== GIVEN ENTRIES ==

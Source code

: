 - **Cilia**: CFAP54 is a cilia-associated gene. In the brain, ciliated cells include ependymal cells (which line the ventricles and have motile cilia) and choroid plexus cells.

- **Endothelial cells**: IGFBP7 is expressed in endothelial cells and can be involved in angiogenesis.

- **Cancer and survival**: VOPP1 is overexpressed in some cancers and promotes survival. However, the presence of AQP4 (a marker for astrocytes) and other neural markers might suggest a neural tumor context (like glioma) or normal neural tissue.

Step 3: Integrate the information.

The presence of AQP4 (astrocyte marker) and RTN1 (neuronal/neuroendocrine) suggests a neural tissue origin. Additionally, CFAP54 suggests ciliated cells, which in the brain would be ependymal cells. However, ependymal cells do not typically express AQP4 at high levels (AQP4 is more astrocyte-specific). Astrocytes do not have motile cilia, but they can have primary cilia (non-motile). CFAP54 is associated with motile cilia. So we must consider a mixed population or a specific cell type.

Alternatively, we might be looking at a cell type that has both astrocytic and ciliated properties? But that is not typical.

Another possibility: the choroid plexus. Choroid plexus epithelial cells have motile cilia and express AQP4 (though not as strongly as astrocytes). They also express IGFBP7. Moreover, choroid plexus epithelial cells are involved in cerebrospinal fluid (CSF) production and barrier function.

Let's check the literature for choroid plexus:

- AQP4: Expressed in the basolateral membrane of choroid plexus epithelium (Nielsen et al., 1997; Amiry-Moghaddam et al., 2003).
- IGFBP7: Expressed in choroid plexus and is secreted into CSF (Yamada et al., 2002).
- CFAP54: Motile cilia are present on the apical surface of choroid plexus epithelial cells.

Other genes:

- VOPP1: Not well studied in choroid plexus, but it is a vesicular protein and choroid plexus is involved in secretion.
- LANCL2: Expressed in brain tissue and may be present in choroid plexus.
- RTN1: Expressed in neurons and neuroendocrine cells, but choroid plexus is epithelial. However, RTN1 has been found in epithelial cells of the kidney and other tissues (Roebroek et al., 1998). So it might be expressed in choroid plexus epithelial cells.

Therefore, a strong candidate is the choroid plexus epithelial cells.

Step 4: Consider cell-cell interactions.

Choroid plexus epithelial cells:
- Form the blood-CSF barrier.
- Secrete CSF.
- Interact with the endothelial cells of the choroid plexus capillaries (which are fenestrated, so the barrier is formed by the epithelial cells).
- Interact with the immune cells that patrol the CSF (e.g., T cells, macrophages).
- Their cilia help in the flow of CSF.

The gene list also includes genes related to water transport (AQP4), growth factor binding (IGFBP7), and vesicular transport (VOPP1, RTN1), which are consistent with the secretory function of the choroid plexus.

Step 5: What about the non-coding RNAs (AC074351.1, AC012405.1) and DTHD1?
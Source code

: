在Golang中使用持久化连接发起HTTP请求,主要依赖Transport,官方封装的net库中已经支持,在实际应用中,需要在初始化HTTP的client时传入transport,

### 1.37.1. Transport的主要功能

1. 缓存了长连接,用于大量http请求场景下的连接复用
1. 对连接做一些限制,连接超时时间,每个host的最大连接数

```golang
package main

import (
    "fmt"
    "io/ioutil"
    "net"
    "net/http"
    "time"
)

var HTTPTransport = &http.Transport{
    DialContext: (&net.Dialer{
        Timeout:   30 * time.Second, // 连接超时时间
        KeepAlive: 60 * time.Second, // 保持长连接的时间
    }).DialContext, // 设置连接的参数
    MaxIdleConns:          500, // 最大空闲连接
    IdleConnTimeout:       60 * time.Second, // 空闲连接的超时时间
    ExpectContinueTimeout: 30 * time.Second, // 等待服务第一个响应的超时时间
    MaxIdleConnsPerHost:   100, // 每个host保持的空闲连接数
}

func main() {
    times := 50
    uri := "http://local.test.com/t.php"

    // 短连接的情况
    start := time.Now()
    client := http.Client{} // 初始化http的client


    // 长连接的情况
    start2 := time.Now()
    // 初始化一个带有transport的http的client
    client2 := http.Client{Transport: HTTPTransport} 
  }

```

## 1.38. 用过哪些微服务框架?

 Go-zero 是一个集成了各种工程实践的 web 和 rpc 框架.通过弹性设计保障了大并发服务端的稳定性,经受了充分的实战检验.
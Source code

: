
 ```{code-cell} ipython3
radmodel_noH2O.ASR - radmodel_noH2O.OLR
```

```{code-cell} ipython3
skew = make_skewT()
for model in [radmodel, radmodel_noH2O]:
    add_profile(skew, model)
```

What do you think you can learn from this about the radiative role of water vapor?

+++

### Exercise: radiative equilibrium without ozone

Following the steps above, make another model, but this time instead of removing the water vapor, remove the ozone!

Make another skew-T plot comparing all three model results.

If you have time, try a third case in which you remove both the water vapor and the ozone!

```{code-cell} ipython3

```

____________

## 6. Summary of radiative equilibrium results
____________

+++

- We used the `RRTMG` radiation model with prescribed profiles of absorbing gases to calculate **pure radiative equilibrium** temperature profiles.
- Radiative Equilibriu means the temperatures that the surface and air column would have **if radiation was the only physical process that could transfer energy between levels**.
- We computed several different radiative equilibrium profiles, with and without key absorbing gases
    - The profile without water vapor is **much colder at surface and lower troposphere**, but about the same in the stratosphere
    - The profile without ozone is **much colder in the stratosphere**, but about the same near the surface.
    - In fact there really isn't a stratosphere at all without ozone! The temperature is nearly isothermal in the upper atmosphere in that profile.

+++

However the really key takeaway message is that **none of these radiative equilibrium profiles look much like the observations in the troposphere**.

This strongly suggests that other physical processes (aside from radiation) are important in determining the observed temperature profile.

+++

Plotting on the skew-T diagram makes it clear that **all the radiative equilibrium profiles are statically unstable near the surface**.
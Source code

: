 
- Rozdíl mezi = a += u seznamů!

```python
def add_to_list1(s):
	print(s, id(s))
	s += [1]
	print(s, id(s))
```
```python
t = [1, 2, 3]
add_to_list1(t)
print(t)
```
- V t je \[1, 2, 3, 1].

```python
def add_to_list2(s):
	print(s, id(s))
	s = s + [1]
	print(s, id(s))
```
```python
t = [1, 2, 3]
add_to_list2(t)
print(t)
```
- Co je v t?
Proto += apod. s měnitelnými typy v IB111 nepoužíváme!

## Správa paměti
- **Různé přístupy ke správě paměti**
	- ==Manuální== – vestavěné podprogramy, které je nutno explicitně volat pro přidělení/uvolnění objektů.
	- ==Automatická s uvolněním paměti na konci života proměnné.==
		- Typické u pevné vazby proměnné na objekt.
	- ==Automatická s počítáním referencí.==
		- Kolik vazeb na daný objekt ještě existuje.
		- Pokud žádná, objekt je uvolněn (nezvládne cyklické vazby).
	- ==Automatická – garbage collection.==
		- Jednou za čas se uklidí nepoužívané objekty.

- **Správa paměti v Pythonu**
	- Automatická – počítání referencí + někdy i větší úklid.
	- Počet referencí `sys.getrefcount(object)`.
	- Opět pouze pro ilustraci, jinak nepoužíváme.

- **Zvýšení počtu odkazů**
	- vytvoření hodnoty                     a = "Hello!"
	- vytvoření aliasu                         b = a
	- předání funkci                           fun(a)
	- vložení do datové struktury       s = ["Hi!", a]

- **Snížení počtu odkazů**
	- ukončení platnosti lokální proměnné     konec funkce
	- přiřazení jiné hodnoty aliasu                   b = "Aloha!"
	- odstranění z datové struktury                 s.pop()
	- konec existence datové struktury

===

* _WHAT IS EXPECTED_
Filter these records, keeping every line where the word "počtu" occurs.

* _RESULT_
- **Zvýšení počtu odkazů**
- **Snížení počtu odkazů**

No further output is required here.